## YOUR GOAL
Produce a faithful copy of every record below, without the pictures.

## AVAILABLE DATA
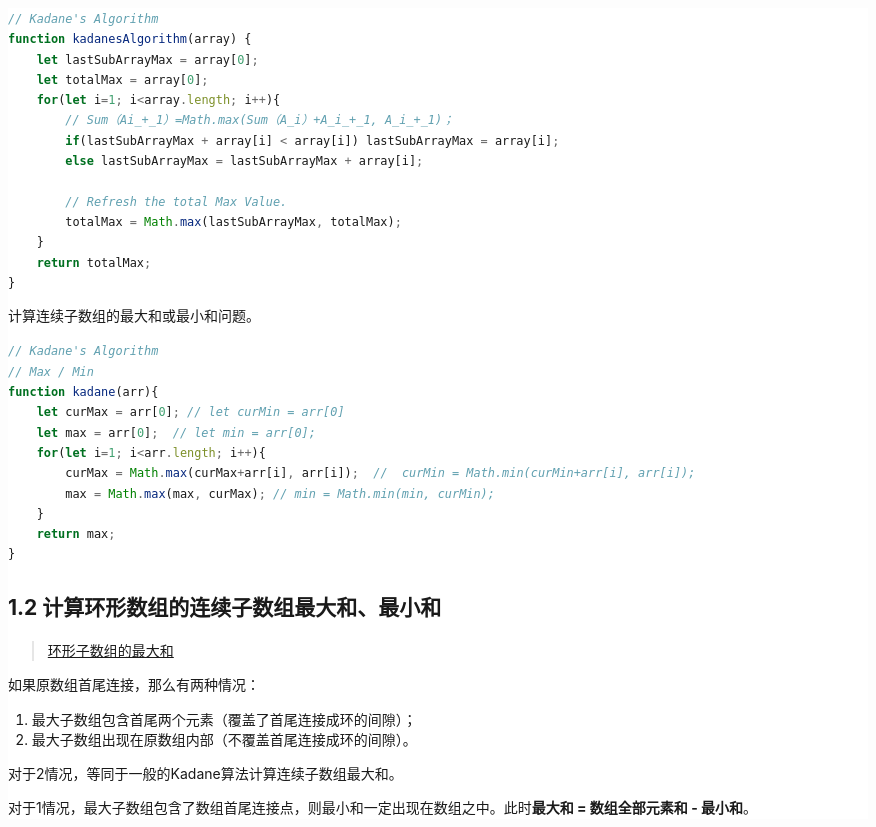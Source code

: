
 ```js
// Kadane's Algorithm
function kadanesAlgorithm(array) {
	let lastSubArrayMax = array[0];
	let totalMax = array[0];
	for(let i=1; i<array.length; i++){
        // Sum（Ai_+_1）=Math.max(Sum（A_i）+A_i_+_1, A_i_+_1)；
		if(lastSubArrayMax + array[i] < array[i]) lastSubArrayMax = array[i];
		else lastSubArrayMax = lastSubArrayMax + array[i];

        // Refresh the total Max Value.
		totalMax = Math.max(lastSubArrayMax, totalMax);
	}
	return totalMax;
}
```

计算连续子数组的最大和或最小和问题。
```js
// Kadane's Algorithm
// Max / Min
function kadane(arr){
    let curMax = arr[0]; // let curMin = arr[0]
    let max = arr[0];  // let min = arr[0];
    for(let i=1; i<arr.length; i++){
        curMax = Math.max(curMax+arr[i], arr[i]);  //  curMin = Math.min(curMin+arr[i], arr[i]);
        max = Math.max(max, curMax); // min = Math.min(min, curMin);
    }
    return max;
}
```
## 1.2 计算环形数组的连续子数组最大和、最小和

> [环形子数组的最大和](https://leetcode-cn.com/problems/maximum-sum-circular-subarray/)

如果原数组首尾连接，那么有两种情况：

1. 最大子数组包含首尾两个元素（覆盖了首尾连接成环的间隙）；
2. 最大子数组出现在原数组内部（不覆盖首尾连接成环的间隙）。

对于2情况，等同于一般的Kadane算法计算连续子数组最大和。

对于1情况，最大子数组包含了数组首尾连接点，则最小和一定出现在数组之中。此时**最大和 = 数组全部元素和 - 最小和**。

## RESPONSE TO THE TASK
Source code

:
 ```js
// Kadane's Algorithm
function kadanesAlgorithm(array) {
	let lastSubArrayMax = array[0];
	let totalMax = array[0];
	for(let i=1; i<array.length; i++){
        // Sum（Ai_+_1）=Math.max(Sum（A_i）+A_i_+_1, A_i_+_1)；
		if(lastSubArrayMax + array[i] < array[i]) lastSubArrayMax = array[i];
		else lastSubArrayMax = lastSubArrayMax + array[i];

        // Refresh the total Max Value.
		totalMax = Math.max(lastSubArrayMax, totalMax);
	}
	return totalMax;
}
```

计算连续子数组的最大和或最小和问题。
```js
// Kadane's Algorithm
// Max / Min
function kadane(arr){
    let curMax = arr[0]; // let curMin = arr[0]
    let max = arr[0];  // let min = arr[0];
    for(let i=1; i<arr.length; i++){
        curMax = Math.max(curMax+arr[i], arr[i]);  //  curMin = Math.min(curMin+arr[i], arr[i]);
        max = Math.max(max, curMax); // min = Math.min(min, curMin);
    }
    return max;
}
```
## 1.2 计算环形数组的连续子数组最大和、最小和

> [环形子数组的最大和](https://leetcode-cn.com/problems/maximum-sum-circular-subarray/)

如果原数组首尾连接，那么有两种情况：

1. 最大子数组包含首尾两个元素（覆盖了首尾连接成环的间隙）；
2. 最大子数组出现在原数组内部（不覆盖首尾连接成环的间隙）。

对于2情况，等同于一般的Kadane算法计算连续子数组最大和。

对于1情况，最大子数组包含了数组首尾连接点，则最小和一定出现在数组之中。此时**最大和 = 数组全部元素和 - 最小和**。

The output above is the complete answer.